§ **INSTRUCTIONS TO FOLLOW**:
Retype only the lines at the head of the records, first through the one with "## Performance Monitoring", exactly as written.

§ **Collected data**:
· · · · ·

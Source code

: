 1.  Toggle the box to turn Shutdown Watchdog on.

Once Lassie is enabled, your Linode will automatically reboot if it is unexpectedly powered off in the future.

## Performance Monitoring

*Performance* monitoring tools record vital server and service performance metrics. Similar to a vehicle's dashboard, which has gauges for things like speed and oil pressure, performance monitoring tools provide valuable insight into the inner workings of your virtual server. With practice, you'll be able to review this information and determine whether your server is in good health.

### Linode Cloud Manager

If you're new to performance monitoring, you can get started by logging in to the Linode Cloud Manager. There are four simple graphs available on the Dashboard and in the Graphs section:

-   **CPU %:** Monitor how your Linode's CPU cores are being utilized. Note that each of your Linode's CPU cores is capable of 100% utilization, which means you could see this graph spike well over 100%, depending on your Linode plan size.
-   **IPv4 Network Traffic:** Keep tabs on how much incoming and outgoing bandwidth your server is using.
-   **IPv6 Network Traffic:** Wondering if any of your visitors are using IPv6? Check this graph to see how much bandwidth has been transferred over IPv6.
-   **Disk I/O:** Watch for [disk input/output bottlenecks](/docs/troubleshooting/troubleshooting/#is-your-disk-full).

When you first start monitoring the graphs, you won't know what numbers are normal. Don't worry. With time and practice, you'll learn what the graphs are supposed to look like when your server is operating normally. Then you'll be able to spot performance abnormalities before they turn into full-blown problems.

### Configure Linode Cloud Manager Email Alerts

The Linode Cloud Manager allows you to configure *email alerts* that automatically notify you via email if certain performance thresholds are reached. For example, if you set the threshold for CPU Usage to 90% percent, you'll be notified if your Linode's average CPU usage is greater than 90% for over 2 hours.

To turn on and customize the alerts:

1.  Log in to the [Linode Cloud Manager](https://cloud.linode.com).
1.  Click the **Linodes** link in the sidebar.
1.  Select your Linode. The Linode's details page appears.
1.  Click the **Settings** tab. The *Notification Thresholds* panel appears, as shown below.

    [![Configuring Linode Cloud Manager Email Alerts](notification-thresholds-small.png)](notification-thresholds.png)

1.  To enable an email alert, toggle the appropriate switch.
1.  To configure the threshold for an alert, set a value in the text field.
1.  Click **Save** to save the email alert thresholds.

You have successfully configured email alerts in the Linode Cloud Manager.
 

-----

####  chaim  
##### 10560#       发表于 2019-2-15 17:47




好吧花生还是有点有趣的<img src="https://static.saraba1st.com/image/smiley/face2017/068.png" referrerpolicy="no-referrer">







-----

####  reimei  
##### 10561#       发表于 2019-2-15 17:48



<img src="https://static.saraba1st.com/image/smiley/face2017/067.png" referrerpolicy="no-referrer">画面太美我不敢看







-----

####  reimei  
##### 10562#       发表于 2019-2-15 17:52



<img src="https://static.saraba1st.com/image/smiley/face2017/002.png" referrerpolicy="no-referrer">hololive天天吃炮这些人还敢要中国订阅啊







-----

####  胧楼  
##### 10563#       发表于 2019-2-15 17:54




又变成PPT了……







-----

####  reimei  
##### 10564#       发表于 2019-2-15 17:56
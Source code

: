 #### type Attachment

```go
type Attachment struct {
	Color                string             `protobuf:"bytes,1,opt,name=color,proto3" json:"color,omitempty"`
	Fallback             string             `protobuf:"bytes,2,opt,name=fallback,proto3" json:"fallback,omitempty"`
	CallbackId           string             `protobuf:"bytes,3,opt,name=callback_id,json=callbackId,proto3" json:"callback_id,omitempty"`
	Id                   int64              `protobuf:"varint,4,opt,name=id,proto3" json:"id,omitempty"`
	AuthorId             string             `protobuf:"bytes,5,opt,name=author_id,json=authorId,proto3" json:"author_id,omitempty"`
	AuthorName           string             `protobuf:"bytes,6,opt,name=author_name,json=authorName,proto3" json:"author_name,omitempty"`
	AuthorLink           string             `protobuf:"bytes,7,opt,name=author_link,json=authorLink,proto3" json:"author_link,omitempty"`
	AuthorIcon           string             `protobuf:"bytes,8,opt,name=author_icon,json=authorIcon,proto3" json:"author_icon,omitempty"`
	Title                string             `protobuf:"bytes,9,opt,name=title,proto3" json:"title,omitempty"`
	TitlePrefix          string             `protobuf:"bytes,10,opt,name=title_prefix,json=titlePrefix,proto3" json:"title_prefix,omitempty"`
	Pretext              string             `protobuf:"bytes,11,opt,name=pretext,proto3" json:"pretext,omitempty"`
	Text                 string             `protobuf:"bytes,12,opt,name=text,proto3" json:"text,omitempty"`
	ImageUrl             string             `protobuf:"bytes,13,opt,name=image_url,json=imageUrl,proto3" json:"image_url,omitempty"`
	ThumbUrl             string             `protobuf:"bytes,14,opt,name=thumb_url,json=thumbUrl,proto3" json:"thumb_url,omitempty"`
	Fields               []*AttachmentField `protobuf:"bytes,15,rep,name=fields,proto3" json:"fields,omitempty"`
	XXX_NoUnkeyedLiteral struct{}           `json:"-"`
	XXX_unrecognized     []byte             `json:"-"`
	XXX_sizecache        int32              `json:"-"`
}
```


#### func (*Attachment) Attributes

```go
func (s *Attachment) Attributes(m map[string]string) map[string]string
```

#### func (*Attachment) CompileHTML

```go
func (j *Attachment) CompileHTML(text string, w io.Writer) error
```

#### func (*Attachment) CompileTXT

· · · · ·

§ **RESULT OF THIS TASK**:
Source code

: 1.  Toggle the box to turn Shutdown Watchdog on.

Once Lassie is enabled, your Linode will automatically reboot if it is unexpectedly powered off in the future.

## Performance Monitoring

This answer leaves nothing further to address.